Connecticut governor Dannel Malloy revealed that Lanza blasted his way into the school, which had just installed a new security door where visitors could be viewed by video camera and buzzed in.
"He shot his way into the building. He penetrated the building by literally shooting an entrance into the building. That's what an assault weapon can do for you," Malloy said on CNN.
Many states, including Connecticut, already have strict laws on the purchase of firearms, but with no federal statutes, there is little to stop the traffic of guns from other states where fewer restrictions apply.

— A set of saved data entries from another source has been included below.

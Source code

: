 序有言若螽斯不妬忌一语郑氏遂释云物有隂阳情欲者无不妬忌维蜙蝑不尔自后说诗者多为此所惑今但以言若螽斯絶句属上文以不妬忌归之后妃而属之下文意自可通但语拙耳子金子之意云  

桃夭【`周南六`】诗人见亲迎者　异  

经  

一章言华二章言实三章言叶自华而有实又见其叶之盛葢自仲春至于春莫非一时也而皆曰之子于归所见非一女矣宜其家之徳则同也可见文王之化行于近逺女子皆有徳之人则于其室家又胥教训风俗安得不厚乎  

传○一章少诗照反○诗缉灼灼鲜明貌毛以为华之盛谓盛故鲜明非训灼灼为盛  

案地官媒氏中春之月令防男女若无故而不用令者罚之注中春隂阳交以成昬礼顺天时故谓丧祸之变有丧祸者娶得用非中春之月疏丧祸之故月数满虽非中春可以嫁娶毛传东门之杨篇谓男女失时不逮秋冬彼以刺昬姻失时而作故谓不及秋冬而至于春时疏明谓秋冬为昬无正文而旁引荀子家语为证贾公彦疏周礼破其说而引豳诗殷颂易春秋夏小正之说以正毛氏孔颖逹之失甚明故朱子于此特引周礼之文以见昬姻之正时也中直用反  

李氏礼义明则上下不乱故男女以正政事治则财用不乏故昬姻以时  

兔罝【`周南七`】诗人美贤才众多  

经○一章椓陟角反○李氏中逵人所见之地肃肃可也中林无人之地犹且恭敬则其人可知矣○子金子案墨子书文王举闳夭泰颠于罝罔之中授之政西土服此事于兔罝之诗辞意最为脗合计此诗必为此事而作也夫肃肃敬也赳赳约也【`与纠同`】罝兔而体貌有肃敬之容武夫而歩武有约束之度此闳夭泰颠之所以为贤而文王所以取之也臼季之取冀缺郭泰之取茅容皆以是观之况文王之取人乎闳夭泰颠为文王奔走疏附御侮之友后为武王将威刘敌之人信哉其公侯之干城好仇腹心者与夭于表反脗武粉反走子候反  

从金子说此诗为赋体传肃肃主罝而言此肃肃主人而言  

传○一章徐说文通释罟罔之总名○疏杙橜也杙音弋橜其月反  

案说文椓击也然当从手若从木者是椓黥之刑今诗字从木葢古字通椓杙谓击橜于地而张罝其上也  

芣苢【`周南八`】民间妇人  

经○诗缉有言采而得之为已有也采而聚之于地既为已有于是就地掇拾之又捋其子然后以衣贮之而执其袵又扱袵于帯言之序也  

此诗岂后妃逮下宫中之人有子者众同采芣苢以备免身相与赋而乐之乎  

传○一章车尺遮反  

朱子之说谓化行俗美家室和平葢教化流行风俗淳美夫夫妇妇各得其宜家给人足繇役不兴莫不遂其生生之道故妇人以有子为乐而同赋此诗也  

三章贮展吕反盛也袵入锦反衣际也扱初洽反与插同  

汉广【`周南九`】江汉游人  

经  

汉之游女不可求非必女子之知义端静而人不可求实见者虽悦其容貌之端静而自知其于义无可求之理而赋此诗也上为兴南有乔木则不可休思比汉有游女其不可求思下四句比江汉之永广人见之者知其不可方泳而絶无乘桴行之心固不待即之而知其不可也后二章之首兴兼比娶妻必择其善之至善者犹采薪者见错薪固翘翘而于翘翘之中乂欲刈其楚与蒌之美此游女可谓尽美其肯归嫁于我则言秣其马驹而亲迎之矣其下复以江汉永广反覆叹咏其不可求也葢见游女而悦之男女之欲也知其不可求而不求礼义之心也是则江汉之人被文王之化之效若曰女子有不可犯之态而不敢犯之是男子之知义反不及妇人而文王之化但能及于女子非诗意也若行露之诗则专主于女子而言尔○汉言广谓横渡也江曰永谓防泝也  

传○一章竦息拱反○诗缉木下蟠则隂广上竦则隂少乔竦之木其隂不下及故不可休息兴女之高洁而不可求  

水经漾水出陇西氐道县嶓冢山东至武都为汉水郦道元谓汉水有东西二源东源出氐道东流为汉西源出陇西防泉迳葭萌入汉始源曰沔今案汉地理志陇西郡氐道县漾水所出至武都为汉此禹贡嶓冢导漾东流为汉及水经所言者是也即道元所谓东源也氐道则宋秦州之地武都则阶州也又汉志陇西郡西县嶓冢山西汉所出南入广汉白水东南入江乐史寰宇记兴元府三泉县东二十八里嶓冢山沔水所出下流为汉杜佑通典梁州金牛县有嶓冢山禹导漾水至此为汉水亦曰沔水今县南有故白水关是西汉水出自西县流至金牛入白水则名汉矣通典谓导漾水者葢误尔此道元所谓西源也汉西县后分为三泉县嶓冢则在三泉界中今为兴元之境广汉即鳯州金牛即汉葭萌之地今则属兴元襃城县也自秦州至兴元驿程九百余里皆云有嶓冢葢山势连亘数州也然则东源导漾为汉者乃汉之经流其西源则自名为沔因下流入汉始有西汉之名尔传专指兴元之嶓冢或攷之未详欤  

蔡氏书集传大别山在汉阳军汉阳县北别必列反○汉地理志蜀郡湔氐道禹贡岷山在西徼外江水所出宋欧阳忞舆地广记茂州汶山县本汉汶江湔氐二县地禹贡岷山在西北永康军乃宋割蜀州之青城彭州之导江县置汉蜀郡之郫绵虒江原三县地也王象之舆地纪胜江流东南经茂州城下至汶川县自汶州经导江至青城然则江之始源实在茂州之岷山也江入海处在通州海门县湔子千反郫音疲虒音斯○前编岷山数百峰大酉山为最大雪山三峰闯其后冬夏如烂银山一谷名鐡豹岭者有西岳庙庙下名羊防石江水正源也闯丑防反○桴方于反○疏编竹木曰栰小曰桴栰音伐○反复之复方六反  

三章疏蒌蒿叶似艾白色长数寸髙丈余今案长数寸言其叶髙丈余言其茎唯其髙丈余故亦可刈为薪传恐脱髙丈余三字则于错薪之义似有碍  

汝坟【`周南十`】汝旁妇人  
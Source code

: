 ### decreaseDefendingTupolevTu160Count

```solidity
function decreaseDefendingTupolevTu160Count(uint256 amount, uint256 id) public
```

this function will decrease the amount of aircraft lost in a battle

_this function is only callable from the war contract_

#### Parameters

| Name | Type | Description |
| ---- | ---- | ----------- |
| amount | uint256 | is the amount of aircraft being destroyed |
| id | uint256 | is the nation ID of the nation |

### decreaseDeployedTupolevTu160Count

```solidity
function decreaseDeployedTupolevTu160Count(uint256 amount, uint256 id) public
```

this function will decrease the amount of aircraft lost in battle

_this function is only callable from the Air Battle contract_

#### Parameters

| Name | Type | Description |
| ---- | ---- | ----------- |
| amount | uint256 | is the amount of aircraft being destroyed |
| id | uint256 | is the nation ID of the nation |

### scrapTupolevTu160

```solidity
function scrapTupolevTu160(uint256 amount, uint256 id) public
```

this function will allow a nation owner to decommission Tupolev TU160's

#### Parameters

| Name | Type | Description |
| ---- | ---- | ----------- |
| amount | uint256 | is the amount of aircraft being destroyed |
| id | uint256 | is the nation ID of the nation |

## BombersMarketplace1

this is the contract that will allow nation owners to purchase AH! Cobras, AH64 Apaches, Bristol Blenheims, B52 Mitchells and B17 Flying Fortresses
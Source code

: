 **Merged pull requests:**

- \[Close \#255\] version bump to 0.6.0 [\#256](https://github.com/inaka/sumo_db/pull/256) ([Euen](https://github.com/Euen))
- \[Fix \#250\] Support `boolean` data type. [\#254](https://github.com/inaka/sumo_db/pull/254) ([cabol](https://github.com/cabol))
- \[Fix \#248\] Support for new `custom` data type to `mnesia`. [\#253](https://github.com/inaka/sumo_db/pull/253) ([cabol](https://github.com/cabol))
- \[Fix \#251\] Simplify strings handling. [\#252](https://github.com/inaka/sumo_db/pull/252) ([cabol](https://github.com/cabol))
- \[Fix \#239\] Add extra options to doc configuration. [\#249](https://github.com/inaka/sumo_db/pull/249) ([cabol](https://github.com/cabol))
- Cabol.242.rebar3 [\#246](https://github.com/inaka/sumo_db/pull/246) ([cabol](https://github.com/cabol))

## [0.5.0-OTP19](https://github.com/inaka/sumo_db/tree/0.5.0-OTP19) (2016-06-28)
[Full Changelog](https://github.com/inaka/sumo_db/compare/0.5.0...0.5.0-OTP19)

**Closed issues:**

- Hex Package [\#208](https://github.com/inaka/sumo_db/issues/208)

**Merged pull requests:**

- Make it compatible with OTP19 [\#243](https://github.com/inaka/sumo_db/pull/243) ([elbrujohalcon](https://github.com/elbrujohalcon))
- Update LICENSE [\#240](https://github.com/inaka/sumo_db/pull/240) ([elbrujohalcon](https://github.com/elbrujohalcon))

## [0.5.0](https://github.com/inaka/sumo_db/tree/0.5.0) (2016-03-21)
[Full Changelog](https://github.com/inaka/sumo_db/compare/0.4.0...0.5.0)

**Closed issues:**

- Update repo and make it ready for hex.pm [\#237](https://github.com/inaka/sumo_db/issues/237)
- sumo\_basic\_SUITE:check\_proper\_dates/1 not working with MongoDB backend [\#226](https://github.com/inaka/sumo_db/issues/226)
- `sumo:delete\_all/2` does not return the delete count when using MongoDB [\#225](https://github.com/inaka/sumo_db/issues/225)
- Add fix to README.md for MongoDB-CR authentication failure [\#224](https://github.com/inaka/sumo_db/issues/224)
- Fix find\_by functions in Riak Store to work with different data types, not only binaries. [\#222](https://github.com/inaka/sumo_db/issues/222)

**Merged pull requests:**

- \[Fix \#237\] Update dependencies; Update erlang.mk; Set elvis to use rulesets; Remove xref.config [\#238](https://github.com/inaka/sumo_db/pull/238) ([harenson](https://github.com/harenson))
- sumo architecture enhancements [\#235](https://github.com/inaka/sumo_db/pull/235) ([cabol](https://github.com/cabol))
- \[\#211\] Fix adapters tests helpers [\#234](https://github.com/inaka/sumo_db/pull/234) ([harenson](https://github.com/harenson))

An assault weapon ban was passed in 1994 under president Bill Clinton but it expired in 2004 and was never resurrected. Obama supported restoring the law while running for president in 2008 but did not make it a priority during his first term.
"We have to come together and take meaningful action to prevent more tragedies like this," Obama said in his weekly radio address on Saturday. "Regardless of the politics."
However, with gun ownership protected by the constitution and firearms popular among a broad base of Americans, especially conservative Republicans, gun bans have long been seen as a vote-losing proposition.
Mass shootings are all-too-frequent in the United States. Only last Tuesday, a man with a semi-automatic rifle raked an Oregon shopping mall, killing two people then taking his own life.
Newtown was the second deadliest school shooting in US history after the Virginia Tech massacre in 2007 in which South Korean student Seung-Hui Cho shot and killed 32 people and wounded 17 others before taking his own life.
In the most notorious recent incident, a 24-year-old, James Holmes, allegedly killed 12 people and wounded 58 others when he opened fire at a midnight screening of the latest Batman movie in Aurora, Colorado, in July.